The New York Times had an article yesterday, "A Baby Girl's Bath Becomes a Young Couple's Nightmare," about the terribly unfair imprisonment of a young woman of 18 who has been jailed since July 3, the day her 11-month-old daughter was found on her back in the bath.
The mother, Jovanna Shiriver, was looking after her daughter and the 2-year-old sister of her boyfriend; it was the first time she was taking care of more than one child. She left the two children in a little bit of water in the bath while she tended to a pot of rice on the stove that was burning. She says she was gone for about five minutes, nervous for those five minutes.
When the mother went back to the bath, her child was lying in the water. She went to a neighbor (she does not have her own phone) and they tried CPR, and then called the police. In the month since this happened, the baby has been on a ventilator.
This seems like a case where a mother made a tragic mistake. And yet prosecutors are looking at this as a case of "criminal negligence."
Read this quote from the article:
“There are all sorts of shades of gray, and that’s why you can’t have hard and fast rules,” said Ama Dwimoh, chief of the Crimes Against Children Bureau of the Brooklyn district attorney’s office.
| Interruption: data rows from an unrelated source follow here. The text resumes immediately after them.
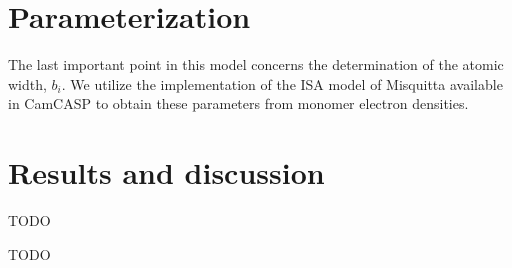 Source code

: \documentclass[journal=jacsat,manuscript=article]{achemso}
\begin{document}
\section*{Parameterization}

The last important point in this model concerns the determination of the
atomic width, $b_i$. We utilize the implementation of the ISA model of
Misquitta\cite{misquitta2014distributed} available in CamCASP\cite{misquitta2016ab}
to obtain these parameters from monomer electron densities.

\section*{Results and discussion}



\begin{acknowledgement}

TODO

\end{acknowledgement}

\begin{suppinfo}

TODO

\end{suppinfo}


\end{document}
“People have to understand that there is a duty owed to children by the very nature of who they are,” Ms. Dwimoh said. “When you look at it from that perspective, you can see what is deemed criminal negligence as opposed to bad parenting.”
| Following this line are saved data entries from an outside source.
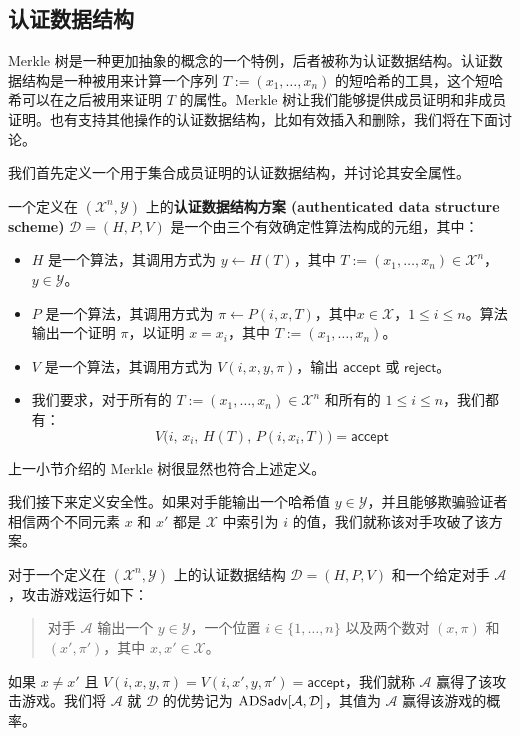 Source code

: \subsection{认证数据结构}\label{subsec:8-9-1}

Merkle 树是一种更加抽象的概念的一个特例，后者被称为认证数据结构。认证数据结构是一种被用来计算一个序列 $T:=(x_1,\dots,x_n)$ 的短哈希的工具，这个短哈希可以在之后被用来证明 $T$ 的属性。Merkle 树让我们能够提供成员证明和非成员证明。也有支持其他操作的认证数据结构，比如有效插入和删除，我们将在下面讨论。

我们首先定义一个用于集合成员证明的认证数据结构，并讨论其安全属性。

\begin{definition}\label{def:8-3}
一个定义在 $(\mathcal{X}^n,\mathcal{Y})$ 上的\textbf{认证数据结构方案 (authenticated data structure scheme)} $\mathcal{D}=(H,P,V)$ 是一个由三个有效确定性算法构成的元组，其中：
\begin{itemize}
	\item $H$ 是一个算法，其调用方式为 $y\leftarrow H(T)$，其中 $T:=(x_1,\dots,x_n)\in\mathcal{X}^n$，$y\in\mathcal{Y}$。
	\item $P$ 是一个算法，其调用方式为 $\pi\leftarrow P(i,x,T)$，其中$x\in\mathcal{X}$，$1\leq i\leq n$。算法输出一个证明 $\pi$，以证明 $x=x_i$，其中 $T:=(x_1,\dots,x_n)$。
	\item $V$ 是一个算法，其调用方式为 $V(i,x,y,\pi)$，输出 $\mathsf{accept}$ 或 $\mathsf{reject}$。
	\item 我们要求，对于所有的 $T:=(x_1,\dots,x_n)\in\mathcal{X}^n$ 和所有的 $1\leq i\leq n$，我们都有：
	\[
	V\big(i,\,x_i,\,H(T),\,P(i,x_i,T)\big)=\mathsf{accept}
	\]
\end{itemize}
\end{definition}

上一小节介绍的 Merkle 树很显然也符合上述定义。

我们接下来定义安全性。如果对手能输出一个哈希值 $y\in\mathcal{Y}$，并且能够欺骗验证者相信两个不同元素 $x$ 和 $x'$ 都是 $\mathcal{X}$ 中索引为 $i$ 的值，我们就称该对手攻破了该方案。

\begin{game}[认证数据结构安全性]\label{game:8-2}
对于一个定义在 $(\mathcal{X}^n,\mathcal{Y})$ 上的认证数据结构 $\mathcal{D}=(H,P,V)$ 和一个给定对手 $\mathcal{A}$，攻击游戏运行如下：
\begin{quote}
对手 $\mathcal{A}$ 输出一个 $y\in\mathcal{Y}$，一个位置 $i\in\{1,\dots,n\}$ 以及两个数对 $(x,\pi)$ 和 $(x',\pi')$，其中 $x,x'\in\mathcal{X}$。
\end{quote}
如果 $x\neq x'$ 且 $V(i,x,y,\pi)=V(i,x',y,\pi')=\mathsf{accept}$，我们就称 $\mathcal{A}$ 赢得了该攻击游戏。我们将 $\mathcal{A}$ 就 $\mathcal{D}$ 的优势记为 ${\rm ADS}\mathsf{adv}[\mathcal{A},\mathcal{D}]$，其值为 $\mathcal{A}$ 赢得该游戏的概率。
\end{game}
So, bad parenting is not prosecuted, but criminal negligence is. But who gets to decide what constitutes "bad parenting?"
I wonder if what tipped this case towards the "criminal negligence" side of the slippery slope was that this mother is a poor, young woman, the very circumstances that probably led her to make this mistake. On the day this accident took place, Ms. Shiriver said in an interview that she felt "overwhelmed." “I was doing everything,” she said. “I was cooking and doing housework.”
Another woman might have had an extra pair of hands, some hired help, a baby-sitter, someone to watch the bath while the other woman attended to the stove. The article mentions that Ms. Shiriver lived in the apartment with her boyfriend, his mother and stepfather, his 14-year-old sister and the 2-year-old; the 2-year-old's mother was in the hospital that day.
Law is not a science; it's applied by humans and so it's messy, and not consistent. This seems a case where it is been applied unfairly. The poor often get the hard end of the stick. This mother is being judged as criminally negligent because the law is being unsympathetic to her; it's easy for the prosecutors to be unsympathetic because the mother is poor and disenfranchised. The very circumstances that led to this awful mistake are what doom her in the hard, unyielding, blind eyes of the law.